At GOP Meeting, Governors Distance Themselves from D.C.
Tired of being cast as members of the "party of no," Republican governors facing re-election next year are emphasizing their work to steer their states through tough economic times and trying to avoid the stigma of Washington gridlock.
To that end, the 2014 elections could serve as a test case for the public's appetite for tax cuts championed by GOP governors, the curbing of benefits for public-sector unions and restrictions on women's access to health care. Many of the biggest fights for Republican incumbents will come in places like Florida, Ohio, Pennsylvania and Wisconsin — states all carried by President Barack Obama last year.
"We're going to run on our record. I'm very proud of that," said Michigan Gov. Rick Snyder. "We said we were going to do these things and we've done them largely. Isn't that what you should want?"
More than two dozen governors gathered in Arizona for the four-day meeting, through Friday, of the Republican Governors Association, offering their work in state capitals as a stark contrast to D.C.'s dysfunction. Many governors readily expressed disappointment with last month's 16-day partial government shutdown — a standoff for which many Americans blamed Republicans — and the botched rollout of the president's health care overhaul.
"Government at the national level doesn't seem to work anymore," said Indiana Gov. Mike Pence, who served a dozen years in Congress before taking office this year.
Democrats, however, note that many of the nation's 30 Republican governors arrived during the tea party's rise in the 2010 congressional elections and say there is little separating the GOP chief executives from their congressional counterparts.
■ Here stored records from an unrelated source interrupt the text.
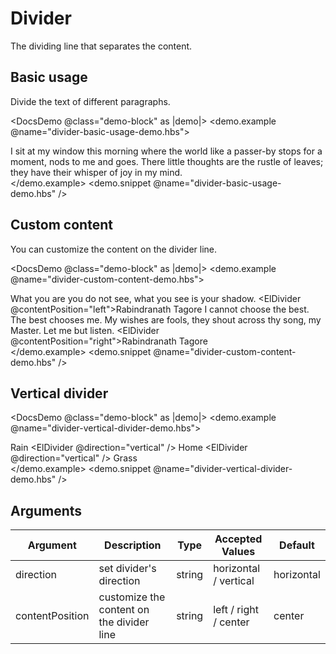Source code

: <!-- markdownlint-disable MD033 -->
# Divider

The dividing line that separates the content.

## Basic usage

Divide the text of different paragraphs.

<DocsDemo @class="demo-block" as |demo|>
    <demo.example @name="divider-basic-usage-demo.hbs">
      <div>
        <span>I sit at my window this morning where the world like a passer-by stops for a moment, nods to me and goes.</span>
        <ElDivider />
        <span>There little thoughts are the rustle of leaves; they have their whisper of joy in my mind.</span>
      </div>
    </demo.example>
    <demo.snippet @name="divider-basic-usage-demo.hbs" />
</DocsDemo>

## Custom content

You can customize the content on the divider line.

<DocsDemo @class="demo-block" as |demo|>
    <demo.example @name="divider-custom-content-demo.hbs">
      <div>
        <span>What you are you do not see, what you see is your shadow. </span>
        <ElDivider @contentPosition="left">Rabindranath Tagore</ElDivider>
        <span>I cannot choose the best. The best chooses me.</span>
        <ElDivider><i class="el-icon-star-on"></i></ElDivider>
        <span>My wishes are fools, they shout across thy song, my Master. Let me but listen.</span>
        <ElDivider @contentPosition="right">Rabindranath Tagore</ElDivider>
      </div>
    </demo.example>
    <demo.snippet @name="divider-custom-content-demo.hbs" />
</DocsDemo>

## Vertical divider

<DocsDemo @class="demo-block" as |demo|>
    <demo.example @name="divider-vertical-divider-demo.hbs">
      <div>
        <span>Rain</span>
        <ElDivider @direction="vertical" />
        <span>Home</span>
        <ElDivider @direction="vertical" />
        <span>Grass</span>
      </div>
    </demo.example>
    <demo.snippet @name="divider-vertical-divider-demo.hbs" />
</DocsDemo>

## Arguments

| Argument        | Description                               | Type   | Accepted Values       | Default    |
| --------------- | ----------------------------------------- | ------ | --------------------- | ---------- |
| direction       | set divider's direction                   | string | horizontal / vertical | horizontal |
| contentPosition | customize the content on the divider line | string | left / right / center | center     |
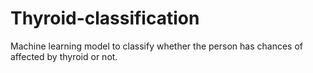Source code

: # Thyroid-classification
Machine learning model to classify whether the person has chances of affected by thyroid or not.
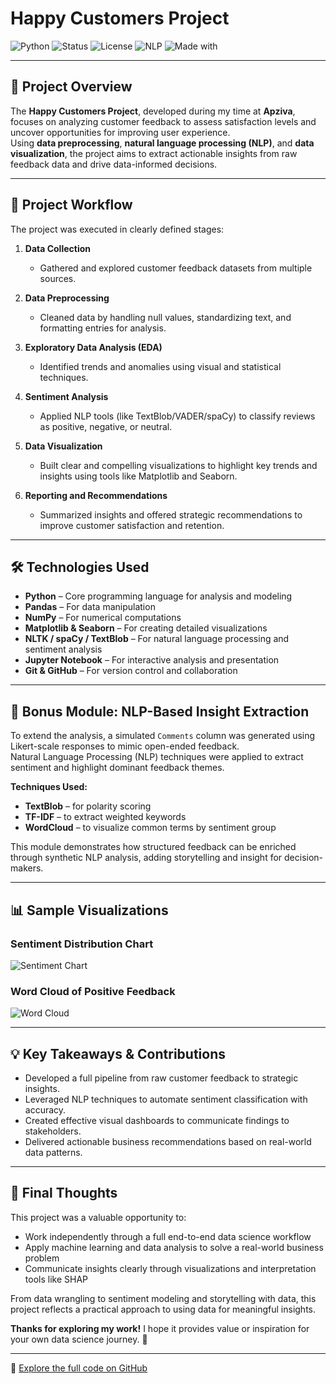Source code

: # Happy Customers Project

![Python](https://img.shields.io/badge/Python-3.11-blue.svg)
![Status](https://img.shields.io/badge/Status-Completed-brightgreen)
![License](https://img.shields.io/badge/License-MIT-blue)
![NLP](https://img.shields.io/badge/Bonus-NLP_Analysis-ff69b4)
![Made with](https://img.shields.io/badge/Made%20With-%E2%9D%A4%EF%B8%8F%20by%20Alvin-lightgrey)

---

## 📝 Project Overview

The **Happy Customers Project**, developed during my time at **Apziva**, focuses on analyzing customer feedback to assess satisfaction levels and uncover opportunities for improving user experience.  
Using **data preprocessing**, **natural language processing (NLP)**, and **data visualization**, the project aims to extract actionable insights from raw feedback data and drive data-informed decisions.

---

## 🔄 Project Workflow

The project was executed in clearly defined stages:

1. **Data Collection**  
   - Gathered and explored customer feedback datasets from multiple sources.

2. **Data Preprocessing**  
   - Cleaned data by handling null values, standardizing text, and formatting entries for analysis.

3. **Exploratory Data Analysis (EDA)**  
   - Identified trends and anomalies using visual and statistical techniques.

4. **Sentiment Analysis**  
   - Applied NLP tools (like TextBlob/VADER/spaCy) to classify reviews as positive, negative, or neutral.

5. **Data Visualization**  
   - Built clear and compelling visualizations to highlight key trends and insights using tools like Matplotlib and Seaborn.

6. **Reporting and Recommendations**  
   - Summarized insights and offered strategic recommendations to improve customer satisfaction and retention.

---

## 🛠️ Technologies Used

- **Python** – Core programming language for analysis and modeling  
- **Pandas** – For data manipulation  
- **NumPy** – For numerical computations  
- **Matplotlib & Seaborn** – For creating detailed visualizations  
- **NLTK / spaCy / TextBlob** – For natural language processing and sentiment analysis  
- **Jupyter Notebook** – For interactive analysis and presentation  
- **Git & GitHub** – For version control and collaboration  

---

## 🎁 Bonus Module: NLP-Based Insight Extraction

To extend the analysis, a simulated `Comments` column was generated using Likert-scale responses to mimic open-ended feedback.  
Natural Language Processing (NLP) techniques were applied to extract sentiment and highlight dominant feedback themes.

**Techniques Used:**
- **TextBlob** – for polarity scoring  
- **TF-IDF** – to extract weighted keywords  
- **WordCloud** – to visualize common terms by sentiment group

This module demonstrates how structured feedback can be enriched through synthetic NLP analysis, adding storytelling and insight for decision-makers.

---

## 📊 Sample Visualizations

### Sentiment Distribution Chart
![Sentiment Chart](images/sentiment_distribution.png)

### Word Cloud of Positive Feedback
![Word Cloud](images/wordcloud_positive.png)

---

## 💡 Key Takeaways & Contributions

- Developed a full pipeline from raw customer feedback to strategic insights.
- Leveraged NLP techniques to automate sentiment classification with accuracy.
- Created effective visual dashboards to communicate findings to stakeholders.
- Delivered actionable business recommendations based on real-world data patterns.

---

## 🙌 Final Thoughts

This project was a valuable opportunity to:
- Work independently through a full end-to-end data science workflow  
- Apply machine learning and data analysis to solve a real-world business problem  
- Communicate insights clearly through visualizations and interpretation tools like SHAP  

From data wrangling to sentiment modeling and storytelling with data, this project reflects a practical approach to using data for meaningful insights.

**Thanks for exploring my work!** I hope it provides value or inspiration for your own data science journey. 🚀




---

📁 [Explore the full code on GitHub](https://github.com/AlvinSMoyo/AlvinM_KpEVXA8fWeQhuv6f)

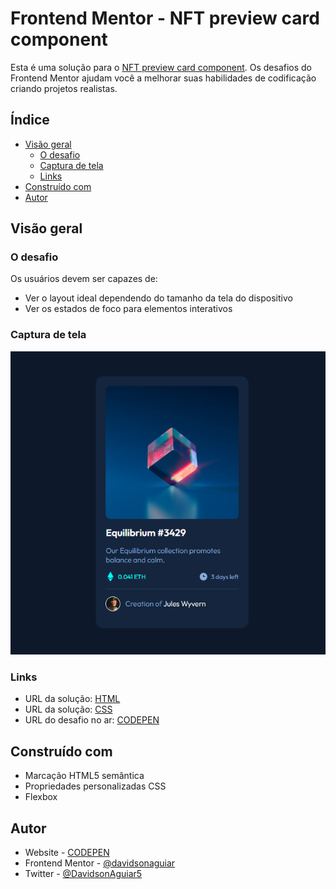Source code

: # Frontend Mentor - NFT preview card component

Esta é uma solução para o [NFT preview card component](https://www.frontendmentor.io/challenges/nft-preview-card-component-SbdUL_w0U). Os desafios do Frontend Mentor ajudam você a melhorar suas habilidades de codificação criando projetos realistas.

## Índice

- [Visão geral](#visão-geral)
   - [O desafio](#o-desafio)
   - [Captura de tela](#captura-de-tela)
   - [Links](#links)
- [Construído com](#construído-com)
- [Autor](#autor)

## Visão geral

### O desafio

Os usuários devem ser capazes de:

- Ver o layout ideal dependendo do tamanho da tela do dispositivo
- Ver os estados de foco para elementos interativos

### Captura de tela

![Imagem do projeto](./images/capture.png)

### Links

- URL da solução: [HTML](./index.html)
- URL da solução: [CSS](./styles.css)
- URL do desafio no ar: [CODEPEN](https://codepen.io/davidsonaguiar/full/VwdBMBe)

## Construído com

- Marcação HTML5 semântica
- Propriedades personalizadas CSS
- Flexbox
## Autor

- Website - [CODEPEN](https://codepen.io/davidsonaguiar)
- Frontend Mentor - [@davidsonaguiar](https://www.frontendmentor.io/profile/davidsonaguiar)
- Twitter - [@DavidsonAguiar5](https://twitter.com/DavidsonAguiar5)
Democrats contend that many tax cuts have benefited corporate interests and the wealthy and come at the expense of education spending. Others point to efforts to defund Planned Parenthood, limiting women's access to reproductive health care services, and high-profile fights in Wisconsin, Michigan and Ohio to curb collective bargaining rights.
"They love to say that they're different than the obstructionists in Congress," said Vermont Gov. Peter Shumlin, the chairman of the Democratic Governors Association. "They're drinking the same beer from a different bottle."
Republicans will be defending 22 of the 36 governor's seats up for re-election next year and many GOP leaders view 2014 as an opportunity to bolster the party's image. "Too often in D.C. we're defined as the 'party of no.' Too often we're defined by what we're against," said Louisiana Gov. Bobby Jindal, the governors association's outgoing chairman. "We need to do a better job as a party of defining what we're for."
Many GOP governors were quick to separate themselves from their Republican colleagues in Congress following the shutdown. Asked if Texas Sen. Ted Cruz, a leading critic of the so-called Obamacare law, might become a face of the party, Iowa Gov. Terry Branstad offered a quick retort.